Altered signal transduction in Folr1-/- mouse embryo fibroblasts

Mice lacking the gene for Folr1 (folic acid receptor 1) have an NTD (neural tube defect) that is rescued by maternal folate supplementation. Primary cultures of MEFs (mouse embryonic fibroblasts) were established from these embryos and the effect on various signalling pathways examined. TGF beta 1 (transforming growth factor beta 1) inhibited the proliferation of wildtype and Folr1(-/-) MEFs, and folate restriction, either in growth medium or through folate uptake, led to further inhibition of growth. This effect may be Smad-independent because reporter assays using the Smad-dependent reporter, p3TP-lux, revealed attenuation of TGF beta 1/Smad signalling in Folr1(-/-) MEFs.
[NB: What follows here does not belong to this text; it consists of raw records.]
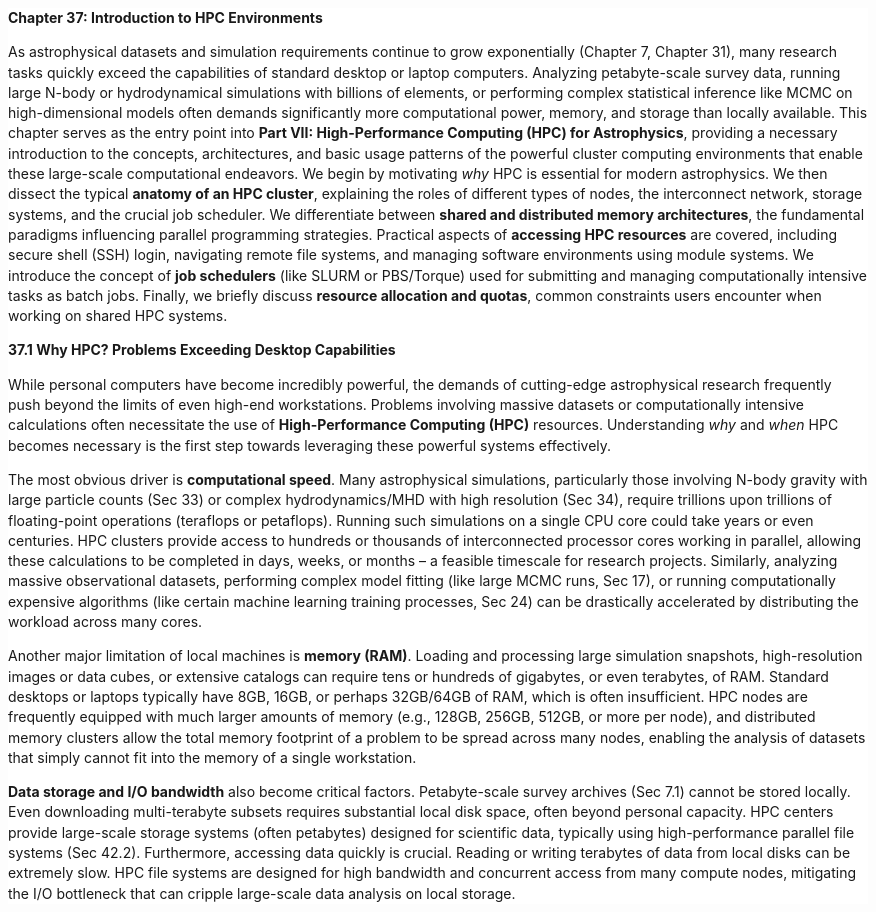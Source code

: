 **Chapter 37: Introduction to HPC Environments**

As astrophysical datasets and simulation requirements continue to grow exponentially (Chapter 7, Chapter 31), many research tasks quickly exceed the capabilities of standard desktop or laptop computers. Analyzing petabyte-scale survey data, running large N-body or hydrodynamical simulations with billions of elements, or performing complex statistical inference like MCMC on high-dimensional models often demands significantly more computational power, memory, and storage than locally available. This chapter serves as the entry point into **Part VII: High-Performance Computing (HPC) for Astrophysics**, providing a necessary introduction to the concepts, architectures, and basic usage patterns of the powerful cluster computing environments that enable these large-scale computational endeavors. We begin by motivating *why* HPC is essential for modern astrophysics. We then dissect the typical **anatomy of an HPC cluster**, explaining the roles of different types of nodes, the interconnect network, storage systems, and the crucial job scheduler. We differentiate between **shared and distributed memory architectures**, the fundamental paradigms influencing parallel programming strategies. Practical aspects of **accessing HPC resources** are covered, including secure shell (SSH) login, navigating remote file systems, and managing software environments using module systems. We introduce the concept of **job schedulers** (like SLURM or PBS/Torque) used for submitting and managing computationally intensive tasks as batch jobs. Finally, we briefly discuss **resource allocation and quotas**, common constraints users encounter when working on shared HPC systems.

**37.1 Why HPC? Problems Exceeding Desktop Capabilities**

While personal computers have become incredibly powerful, the demands of cutting-edge astrophysical research frequently push beyond the limits of even high-end workstations. Problems involving massive datasets or computationally intensive calculations often necessitate the use of **High-Performance Computing (HPC)** resources. Understanding *why* and *when* HPC becomes necessary is the first step towards leveraging these powerful systems effectively.

The most obvious driver is **computational speed**. Many astrophysical simulations, particularly those involving N-body gravity with large particle counts (Sec 33) or complex hydrodynamics/MHD with high resolution (Sec 34), require trillions upon trillions of floating-point operations (teraflops or petaflops). Running such simulations on a single CPU core could take years or even centuries. HPC clusters provide access to hundreds or thousands of interconnected processor cores working in parallel, allowing these calculations to be completed in days, weeks, or months – a feasible timescale for research projects. Similarly, analyzing massive observational datasets, performing complex model fitting (like large MCMC runs, Sec 17), or running computationally expensive algorithms (like certain machine learning training processes, Sec 24) can be drastically accelerated by distributing the workload across many cores.

Another major limitation of local machines is **memory (RAM)**. Loading and processing large simulation snapshots, high-resolution images or data cubes, or extensive catalogs can require tens or hundreds of gigabytes, or even terabytes, of RAM. Standard desktops or laptops typically have 8GB, 16GB, or perhaps 32GB/64GB of RAM, which is often insufficient. HPC nodes are frequently equipped with much larger amounts of memory (e.g., 128GB, 256GB, 512GB, or more per node), and distributed memory clusters allow the total memory footprint of a problem to be spread across many nodes, enabling the analysis of datasets that simply cannot fit into the memory of a single workstation.

**Data storage and I/O bandwidth** also become critical factors. Petabyte-scale survey archives (Sec 7.1) cannot be stored locally. Even downloading multi-terabyte subsets requires substantial local disk space, often beyond personal capacity. HPC centers provide large-scale storage systems (often petabytes) designed for scientific data, typically using high-performance parallel file systems (Sec 42.2). Furthermore, accessing data quickly is crucial. Reading or writing terabytes of data from local disks can be extremely slow. HPC file systems are designed for high bandwidth and concurrent access from many compute nodes, mitigating the I/O bottleneck that can cripple large-scale data analysis on local storage.
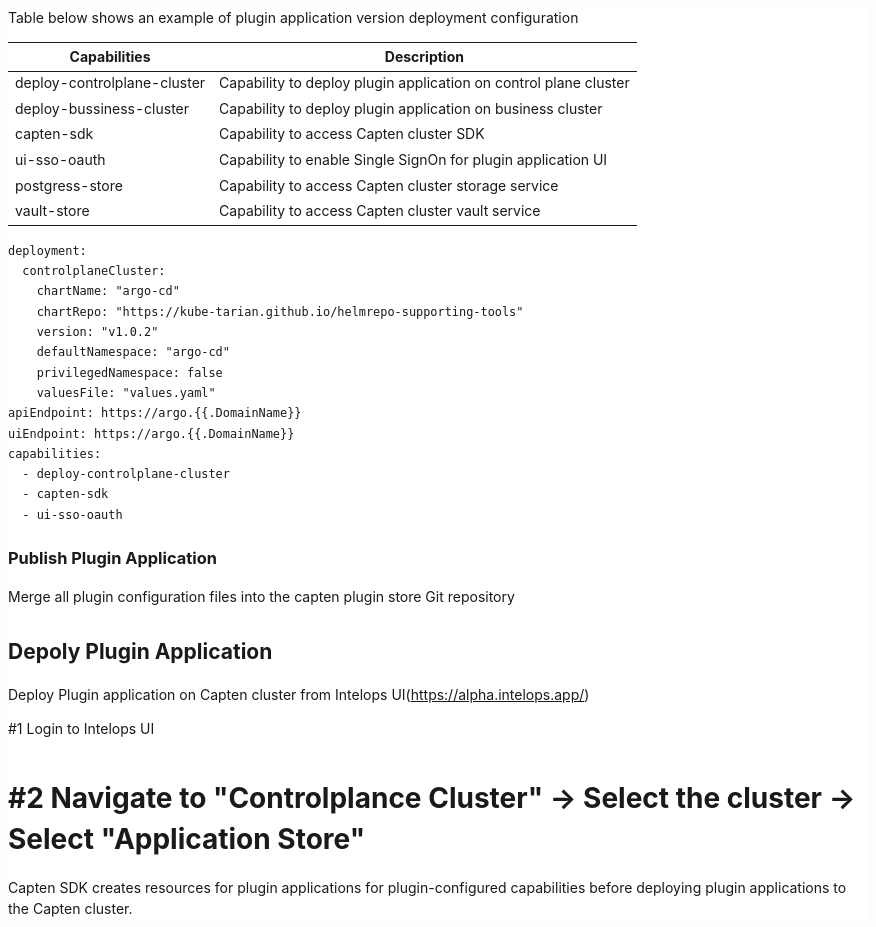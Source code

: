 
Table below shows an example of plugin application version deployment configuration

| Capabilities                | Description                                                      |
| --------------------------- | ---------------------------------------------------------------- |
| deploy-controlplane-cluster | Capability to deploy plugin application on control plane cluster |
| deploy-bussiness-cluster    | Capability to deploy plugin application on business cluster      |
| capten-sdk                  | Capability to access Capten cluster SDK                          |
| ui-sso-oauth                | Capability to enable Single SignOn for plugin application UI     |
| postgress-store             | Capability to access Capten cluster storage service              |
| vault-store                 | Capability to access Capten cluster vault service                |

```
deployment:
  controlplaneCluster:
    chartName: "argo-cd"
    chartRepo: "https://kube-tarian.github.io/helmrepo-supporting-tools"
    version: "v1.0.2"
    defaultNamespace: "argo-cd"
    privilegedNamespace: false
    valuesFile: "values.yaml"
apiEndpoint: https://argo.{{.DomainName}}
uiEndpoint: https://argo.{{.DomainName}}
capabilities:
  - deploy-controlplane-cluster
  - capten-sdk
  - ui-sso-oauth
```

### Publish Plugin Application

Merge all plugin configuration files into the capten plugin store Git repository

## Depoly Plugin Application

Deploy Plugin application on Capten cluster from Intelops UI(https://alpha.intelops.app/)

#1 Login to Intelops UI

#2 Navigate to "Controlplance Cluster" -> Select the cluster -> Select "Application Store"
=======
Capten SDK creates resources for plugin applications for plugin-configured capabilities before deploying plugin applications to the Capten cluster.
Signalling through the canonical Wnt pathway, measured by Wnt-3a stimulated expression of the target gene, Axin2, demonstrated increased activity in Folr1(-/-) MEFs. Only minor changes in the expression of a panel of TGF beta (transforming growth factor beta) and Wnt pathway-associated genes were revealed when Folr1(-/-) MEFs were compared with wild-type cells. These results demonstrate that under conditions of reduced folate (Folr(-/-)) signalling, pathways crucial for proper development of the neural tube are significantly altered.